Recurrence Relation: $$a_n = 6a_{n-1} - 9a_{n-2}$$ Initial Conditions: $$a_1 = -1, a_2 = 1$$
The answer in the back of the book is $$(2n-1)3^{n-1}$$ But I don't see how they got there. When using the auxiliary equation method I keep getting $$r=3$$ and I am not sure how to progress from there.
On
As user84413 answered, the answer given in the book is not correct.
The general solution being $$a_n=c_1 3^n+c_2 3^n n$$ we can compute the coefficients $c_1$ and $c_2$ from $a_1$ and $a_2$. This gives at the end $$a_n=3^{n-2} \Big( (6a_1-a_2)+(a_2-3a_1)n\Big)$$ So, to get the answer from the book, it would be required that $a_1=-1$ and $a_2=9$.
Since $r^2-6r+9=0\implies(r-3)^2=0\implies r=3$,
we have that $a_n=c(3^n)+d(n3^n)$ for some constants $c$ and $d$ since 3 is a double root.

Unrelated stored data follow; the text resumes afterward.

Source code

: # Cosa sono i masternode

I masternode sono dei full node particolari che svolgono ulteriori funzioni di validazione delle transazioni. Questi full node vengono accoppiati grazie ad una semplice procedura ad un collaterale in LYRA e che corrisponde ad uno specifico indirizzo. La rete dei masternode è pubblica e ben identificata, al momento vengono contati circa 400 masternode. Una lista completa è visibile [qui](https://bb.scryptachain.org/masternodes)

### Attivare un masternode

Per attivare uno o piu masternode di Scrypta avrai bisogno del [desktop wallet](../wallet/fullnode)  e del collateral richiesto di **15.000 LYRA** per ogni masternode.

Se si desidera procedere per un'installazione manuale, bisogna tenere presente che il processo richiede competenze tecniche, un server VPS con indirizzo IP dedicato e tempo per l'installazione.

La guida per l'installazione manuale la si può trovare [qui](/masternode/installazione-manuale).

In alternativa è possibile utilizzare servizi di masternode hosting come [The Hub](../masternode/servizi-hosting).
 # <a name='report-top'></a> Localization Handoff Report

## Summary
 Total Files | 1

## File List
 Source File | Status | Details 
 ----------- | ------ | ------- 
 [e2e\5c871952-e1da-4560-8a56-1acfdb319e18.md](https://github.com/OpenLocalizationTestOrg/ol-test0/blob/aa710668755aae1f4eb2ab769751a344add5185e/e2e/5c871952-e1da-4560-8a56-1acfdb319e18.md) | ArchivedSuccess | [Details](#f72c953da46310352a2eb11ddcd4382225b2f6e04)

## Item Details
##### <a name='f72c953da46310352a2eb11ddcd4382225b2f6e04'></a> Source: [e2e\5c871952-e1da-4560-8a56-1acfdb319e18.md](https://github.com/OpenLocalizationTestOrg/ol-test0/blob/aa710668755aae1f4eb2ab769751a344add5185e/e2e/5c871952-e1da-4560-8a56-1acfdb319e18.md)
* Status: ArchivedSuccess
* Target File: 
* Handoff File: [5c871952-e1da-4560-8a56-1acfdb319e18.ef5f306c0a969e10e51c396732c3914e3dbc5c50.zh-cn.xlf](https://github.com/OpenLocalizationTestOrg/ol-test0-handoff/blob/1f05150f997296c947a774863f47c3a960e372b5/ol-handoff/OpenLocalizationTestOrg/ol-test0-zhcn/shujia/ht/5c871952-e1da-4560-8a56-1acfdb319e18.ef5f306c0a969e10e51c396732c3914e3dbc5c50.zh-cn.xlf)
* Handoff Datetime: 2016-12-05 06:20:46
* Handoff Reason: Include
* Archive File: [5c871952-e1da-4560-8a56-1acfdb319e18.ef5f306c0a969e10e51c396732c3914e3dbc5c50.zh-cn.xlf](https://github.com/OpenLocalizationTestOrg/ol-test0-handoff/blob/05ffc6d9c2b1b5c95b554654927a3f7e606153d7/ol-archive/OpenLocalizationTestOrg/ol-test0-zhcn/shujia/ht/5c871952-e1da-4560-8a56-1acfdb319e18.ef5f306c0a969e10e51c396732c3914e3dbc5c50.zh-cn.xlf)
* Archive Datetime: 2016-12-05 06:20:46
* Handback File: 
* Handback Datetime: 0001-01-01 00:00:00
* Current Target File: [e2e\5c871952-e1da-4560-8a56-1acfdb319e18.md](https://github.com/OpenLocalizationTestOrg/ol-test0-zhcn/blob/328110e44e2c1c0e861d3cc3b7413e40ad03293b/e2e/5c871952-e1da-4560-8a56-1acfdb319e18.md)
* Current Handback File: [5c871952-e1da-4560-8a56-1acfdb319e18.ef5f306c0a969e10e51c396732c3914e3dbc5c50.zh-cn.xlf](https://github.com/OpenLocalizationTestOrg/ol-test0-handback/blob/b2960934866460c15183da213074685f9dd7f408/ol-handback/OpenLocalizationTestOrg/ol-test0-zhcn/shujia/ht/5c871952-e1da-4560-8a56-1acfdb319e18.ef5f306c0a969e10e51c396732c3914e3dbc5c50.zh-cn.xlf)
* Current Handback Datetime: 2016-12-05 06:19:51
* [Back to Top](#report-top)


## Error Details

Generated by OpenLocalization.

Then $a_1=-1$ gives $3c+3d=-1,\;\;$ and $a_2=1$ gives $9c+18d=1$.
Then $c+d=-\frac{1}{3}$ and $c+2d=\frac{1}{9}$, so $d=\frac{4}{9}$ and $c=-\frac{7}{9}$.
Therefore $a_n=-\frac{7}{9}(3^n)+\frac{4}{9}(n3^n)=(4n-7)3^{n-2}$.
(The answer given in the book does not satisfy the initial conditions.)